* [Exercise details]: Begin at the line containing "GET /properties - Listar" in the entries below and end at the line containing "Configurar CI/CD con"; transcribe that range exactly and nothing outside it.

>>

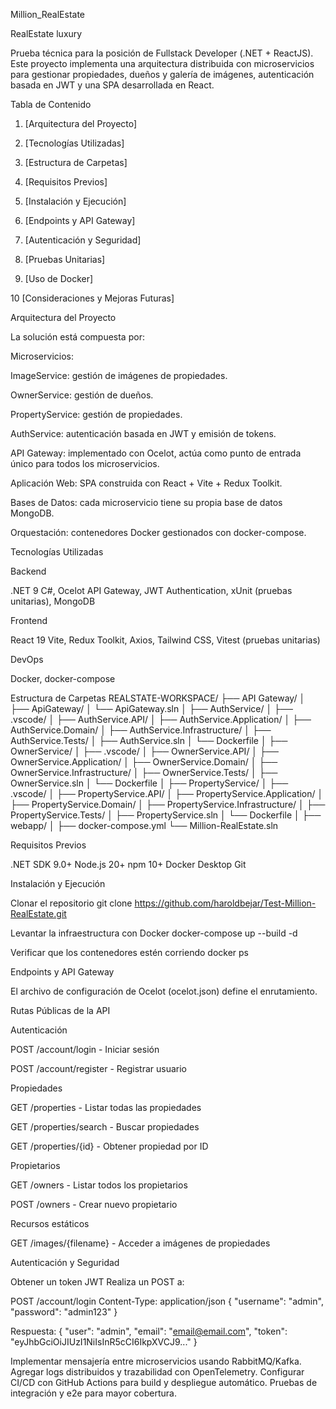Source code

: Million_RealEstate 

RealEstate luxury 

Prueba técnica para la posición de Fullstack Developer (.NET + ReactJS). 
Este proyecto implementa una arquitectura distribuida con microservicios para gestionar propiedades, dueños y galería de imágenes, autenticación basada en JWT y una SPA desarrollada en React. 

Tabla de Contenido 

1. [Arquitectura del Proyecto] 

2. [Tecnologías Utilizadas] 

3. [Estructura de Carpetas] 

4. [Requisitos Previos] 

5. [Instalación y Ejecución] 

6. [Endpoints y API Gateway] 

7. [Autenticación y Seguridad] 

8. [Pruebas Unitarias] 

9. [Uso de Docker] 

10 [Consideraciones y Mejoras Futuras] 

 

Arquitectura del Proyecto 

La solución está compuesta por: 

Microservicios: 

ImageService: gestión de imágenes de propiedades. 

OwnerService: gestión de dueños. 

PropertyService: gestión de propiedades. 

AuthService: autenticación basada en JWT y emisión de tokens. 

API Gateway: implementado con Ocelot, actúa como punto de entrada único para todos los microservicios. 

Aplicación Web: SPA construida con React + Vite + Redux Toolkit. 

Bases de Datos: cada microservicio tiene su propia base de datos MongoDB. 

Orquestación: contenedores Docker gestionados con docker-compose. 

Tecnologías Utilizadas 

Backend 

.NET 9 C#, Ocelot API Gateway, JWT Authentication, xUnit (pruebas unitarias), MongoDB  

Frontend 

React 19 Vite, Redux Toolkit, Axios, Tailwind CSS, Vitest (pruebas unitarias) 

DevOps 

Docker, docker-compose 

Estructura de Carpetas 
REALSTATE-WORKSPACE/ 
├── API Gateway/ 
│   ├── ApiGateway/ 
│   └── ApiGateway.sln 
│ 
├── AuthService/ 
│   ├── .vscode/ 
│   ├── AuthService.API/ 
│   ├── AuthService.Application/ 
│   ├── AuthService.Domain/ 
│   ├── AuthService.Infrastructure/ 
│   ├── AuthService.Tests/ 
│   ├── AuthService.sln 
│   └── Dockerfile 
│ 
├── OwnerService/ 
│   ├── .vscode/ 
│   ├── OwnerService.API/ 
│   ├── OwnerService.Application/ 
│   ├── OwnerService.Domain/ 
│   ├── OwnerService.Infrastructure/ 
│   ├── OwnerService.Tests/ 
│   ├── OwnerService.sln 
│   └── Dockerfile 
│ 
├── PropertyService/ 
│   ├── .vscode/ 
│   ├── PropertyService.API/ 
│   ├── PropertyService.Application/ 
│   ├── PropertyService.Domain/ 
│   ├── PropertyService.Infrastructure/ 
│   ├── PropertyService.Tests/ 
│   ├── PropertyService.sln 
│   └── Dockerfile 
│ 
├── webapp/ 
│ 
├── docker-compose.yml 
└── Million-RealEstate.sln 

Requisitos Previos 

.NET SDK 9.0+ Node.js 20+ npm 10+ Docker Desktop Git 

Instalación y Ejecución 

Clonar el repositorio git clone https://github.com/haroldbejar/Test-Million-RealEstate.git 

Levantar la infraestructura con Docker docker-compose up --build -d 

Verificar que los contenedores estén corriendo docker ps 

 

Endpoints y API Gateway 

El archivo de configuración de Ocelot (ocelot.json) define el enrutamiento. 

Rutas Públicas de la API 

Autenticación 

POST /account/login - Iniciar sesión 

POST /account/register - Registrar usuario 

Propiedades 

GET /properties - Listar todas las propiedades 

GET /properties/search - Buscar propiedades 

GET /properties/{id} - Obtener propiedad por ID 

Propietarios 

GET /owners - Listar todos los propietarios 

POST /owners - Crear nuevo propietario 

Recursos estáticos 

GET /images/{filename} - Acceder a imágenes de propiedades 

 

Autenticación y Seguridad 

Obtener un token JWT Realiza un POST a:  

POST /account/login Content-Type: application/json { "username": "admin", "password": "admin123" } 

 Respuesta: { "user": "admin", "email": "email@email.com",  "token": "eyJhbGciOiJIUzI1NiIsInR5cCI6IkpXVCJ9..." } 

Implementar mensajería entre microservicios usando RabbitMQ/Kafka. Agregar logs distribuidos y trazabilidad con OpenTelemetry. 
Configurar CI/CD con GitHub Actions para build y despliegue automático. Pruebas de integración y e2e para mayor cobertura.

<<
>>

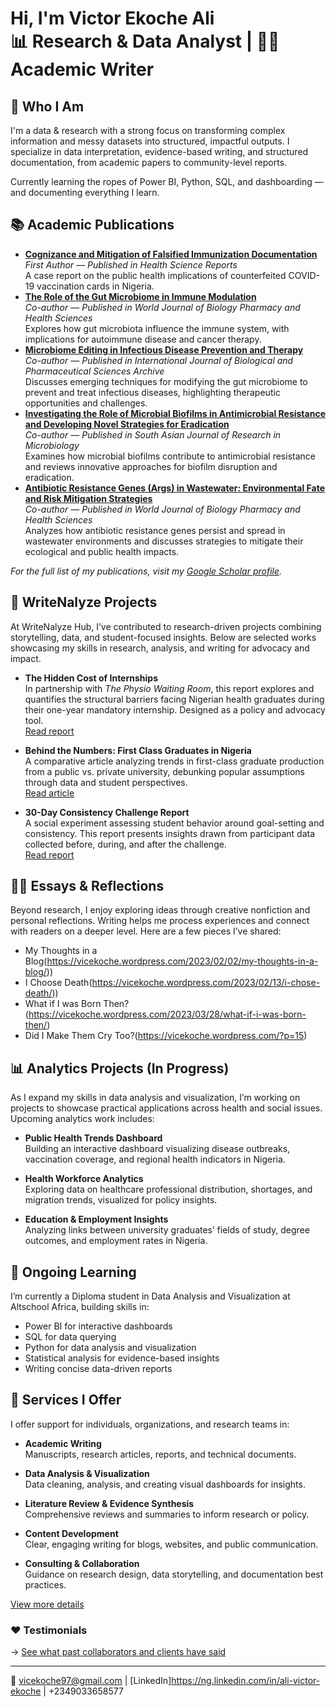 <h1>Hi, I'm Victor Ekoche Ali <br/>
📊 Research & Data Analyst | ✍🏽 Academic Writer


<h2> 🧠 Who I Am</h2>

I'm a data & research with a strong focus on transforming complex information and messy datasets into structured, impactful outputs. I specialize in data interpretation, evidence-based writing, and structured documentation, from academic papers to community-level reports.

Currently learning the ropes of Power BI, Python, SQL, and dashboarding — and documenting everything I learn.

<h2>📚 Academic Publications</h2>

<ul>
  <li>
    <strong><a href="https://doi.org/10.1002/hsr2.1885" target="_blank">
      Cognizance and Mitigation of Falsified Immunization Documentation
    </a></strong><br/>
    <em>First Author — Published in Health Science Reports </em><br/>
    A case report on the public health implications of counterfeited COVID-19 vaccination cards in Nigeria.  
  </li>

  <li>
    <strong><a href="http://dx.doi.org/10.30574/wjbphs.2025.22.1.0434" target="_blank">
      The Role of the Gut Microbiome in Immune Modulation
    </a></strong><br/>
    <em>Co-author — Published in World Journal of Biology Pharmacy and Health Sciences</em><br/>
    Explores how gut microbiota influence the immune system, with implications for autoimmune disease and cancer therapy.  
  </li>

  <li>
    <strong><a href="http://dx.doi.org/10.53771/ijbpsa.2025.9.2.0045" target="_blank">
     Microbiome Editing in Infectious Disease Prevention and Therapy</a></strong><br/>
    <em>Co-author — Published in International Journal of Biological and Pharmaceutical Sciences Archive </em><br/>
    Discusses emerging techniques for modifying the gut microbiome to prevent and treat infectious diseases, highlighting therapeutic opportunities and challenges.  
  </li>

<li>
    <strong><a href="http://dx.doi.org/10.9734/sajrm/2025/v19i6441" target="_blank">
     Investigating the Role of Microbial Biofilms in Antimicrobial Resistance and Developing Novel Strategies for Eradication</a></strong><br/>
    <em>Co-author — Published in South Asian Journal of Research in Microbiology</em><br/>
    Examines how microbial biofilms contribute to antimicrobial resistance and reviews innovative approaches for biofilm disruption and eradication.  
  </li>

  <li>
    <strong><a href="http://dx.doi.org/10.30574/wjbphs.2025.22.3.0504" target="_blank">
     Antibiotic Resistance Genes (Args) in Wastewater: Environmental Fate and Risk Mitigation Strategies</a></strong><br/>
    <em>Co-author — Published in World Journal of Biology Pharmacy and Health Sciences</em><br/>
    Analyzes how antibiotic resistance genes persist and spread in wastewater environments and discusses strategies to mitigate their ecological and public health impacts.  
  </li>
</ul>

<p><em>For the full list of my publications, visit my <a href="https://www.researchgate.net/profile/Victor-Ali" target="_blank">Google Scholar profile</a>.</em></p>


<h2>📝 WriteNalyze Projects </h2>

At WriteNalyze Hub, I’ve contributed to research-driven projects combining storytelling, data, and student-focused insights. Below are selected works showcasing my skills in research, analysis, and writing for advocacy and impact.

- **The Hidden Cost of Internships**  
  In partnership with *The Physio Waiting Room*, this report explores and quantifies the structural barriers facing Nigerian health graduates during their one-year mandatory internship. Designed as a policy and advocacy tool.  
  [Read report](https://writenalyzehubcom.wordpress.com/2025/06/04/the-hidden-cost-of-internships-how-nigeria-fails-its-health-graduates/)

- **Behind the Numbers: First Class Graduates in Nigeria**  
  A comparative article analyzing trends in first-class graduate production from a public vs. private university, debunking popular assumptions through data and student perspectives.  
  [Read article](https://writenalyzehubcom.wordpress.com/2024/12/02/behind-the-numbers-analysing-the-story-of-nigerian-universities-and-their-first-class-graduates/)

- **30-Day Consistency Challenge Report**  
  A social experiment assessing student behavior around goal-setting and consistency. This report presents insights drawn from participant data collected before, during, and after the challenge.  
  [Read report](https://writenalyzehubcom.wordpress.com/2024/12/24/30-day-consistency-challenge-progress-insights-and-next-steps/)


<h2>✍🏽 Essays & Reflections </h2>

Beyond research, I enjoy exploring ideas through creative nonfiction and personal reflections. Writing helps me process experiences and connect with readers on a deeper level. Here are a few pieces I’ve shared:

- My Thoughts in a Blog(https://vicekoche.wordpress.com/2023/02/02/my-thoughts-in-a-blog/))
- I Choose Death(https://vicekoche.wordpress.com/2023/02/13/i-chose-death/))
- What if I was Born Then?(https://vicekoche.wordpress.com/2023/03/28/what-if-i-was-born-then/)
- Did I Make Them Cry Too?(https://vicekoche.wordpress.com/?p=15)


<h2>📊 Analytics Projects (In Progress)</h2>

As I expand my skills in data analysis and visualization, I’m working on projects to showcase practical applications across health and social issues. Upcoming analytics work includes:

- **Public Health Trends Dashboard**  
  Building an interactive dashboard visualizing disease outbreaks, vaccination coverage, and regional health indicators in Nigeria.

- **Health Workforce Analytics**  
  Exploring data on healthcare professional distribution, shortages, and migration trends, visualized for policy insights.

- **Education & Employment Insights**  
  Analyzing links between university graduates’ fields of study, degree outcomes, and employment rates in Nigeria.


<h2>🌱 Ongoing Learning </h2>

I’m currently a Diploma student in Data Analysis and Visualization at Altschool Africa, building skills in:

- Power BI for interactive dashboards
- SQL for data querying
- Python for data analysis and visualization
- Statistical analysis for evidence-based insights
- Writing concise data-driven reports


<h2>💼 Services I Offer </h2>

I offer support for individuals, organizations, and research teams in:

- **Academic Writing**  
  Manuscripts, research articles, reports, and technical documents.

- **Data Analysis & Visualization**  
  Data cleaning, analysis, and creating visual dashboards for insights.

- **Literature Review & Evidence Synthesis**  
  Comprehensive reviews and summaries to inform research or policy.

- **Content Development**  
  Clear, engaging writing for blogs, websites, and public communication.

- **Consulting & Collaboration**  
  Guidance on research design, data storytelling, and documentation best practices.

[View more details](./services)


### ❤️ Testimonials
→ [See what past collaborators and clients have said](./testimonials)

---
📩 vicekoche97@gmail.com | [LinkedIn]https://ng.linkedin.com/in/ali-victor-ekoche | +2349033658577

<<
>>

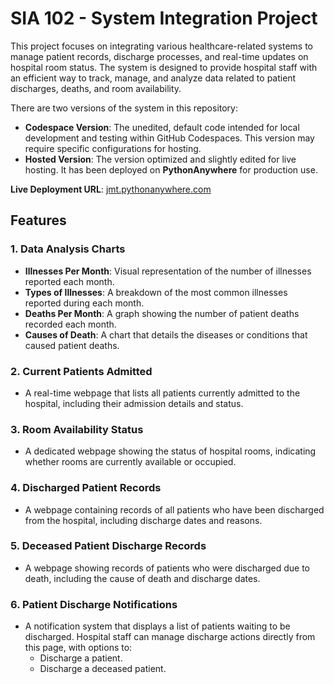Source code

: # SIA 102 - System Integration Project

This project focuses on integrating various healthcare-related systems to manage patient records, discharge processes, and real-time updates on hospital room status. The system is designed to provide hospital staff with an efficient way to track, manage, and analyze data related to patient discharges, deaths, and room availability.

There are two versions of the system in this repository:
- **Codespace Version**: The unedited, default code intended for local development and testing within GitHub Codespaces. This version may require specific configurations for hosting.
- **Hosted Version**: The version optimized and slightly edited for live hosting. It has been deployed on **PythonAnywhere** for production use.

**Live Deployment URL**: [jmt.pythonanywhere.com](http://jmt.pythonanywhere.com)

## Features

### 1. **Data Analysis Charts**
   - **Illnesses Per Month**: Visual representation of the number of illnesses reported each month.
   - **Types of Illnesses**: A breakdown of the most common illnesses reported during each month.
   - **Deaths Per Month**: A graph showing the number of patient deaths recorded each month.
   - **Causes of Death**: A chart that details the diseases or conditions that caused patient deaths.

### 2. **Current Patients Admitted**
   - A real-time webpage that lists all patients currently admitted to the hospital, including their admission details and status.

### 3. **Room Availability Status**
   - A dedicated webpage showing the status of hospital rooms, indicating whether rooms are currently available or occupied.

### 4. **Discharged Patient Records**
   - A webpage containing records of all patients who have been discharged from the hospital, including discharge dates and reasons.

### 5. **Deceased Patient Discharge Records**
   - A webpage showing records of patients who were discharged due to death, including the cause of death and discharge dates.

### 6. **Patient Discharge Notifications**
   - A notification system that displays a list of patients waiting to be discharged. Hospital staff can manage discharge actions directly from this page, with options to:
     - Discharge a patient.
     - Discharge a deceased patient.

<<

* [Result of the exercise]:
GET /properties - Listar todas las propiedades 

GET /properties/search - Buscar propiedades 

GET /properties/{id} - Obtener propiedad por ID 

Propietarios 

GET /owners - Listar todos los propietarios 

POST /owners - Crear nuevo propietario 

Recursos estáticos 

GET /images/{filename} - Acceder a imágenes de propiedades 

 

Autenticación y Seguridad 

Obtener un token JWT Realiza un POST a:  

POST /account/login Content-Type: application/json { "username": "admin", "password": "admin123" } 

 Respuesta: { "user": "admin", "email": "email@email.com",  "token": "eyJhbGciOiJIUzI1NiIsInR5cCI6IkpXVCJ9..." } 

Implementar mensajería entre microservicios usando RabbitMQ/Kafka. Agregar logs distribuidos y trazabilidad con OpenTelemetry. 
Configurar CI/CD con GitHub Actions para build y despliegue automático. Pruebas de integración y e2e para mayor cobertura.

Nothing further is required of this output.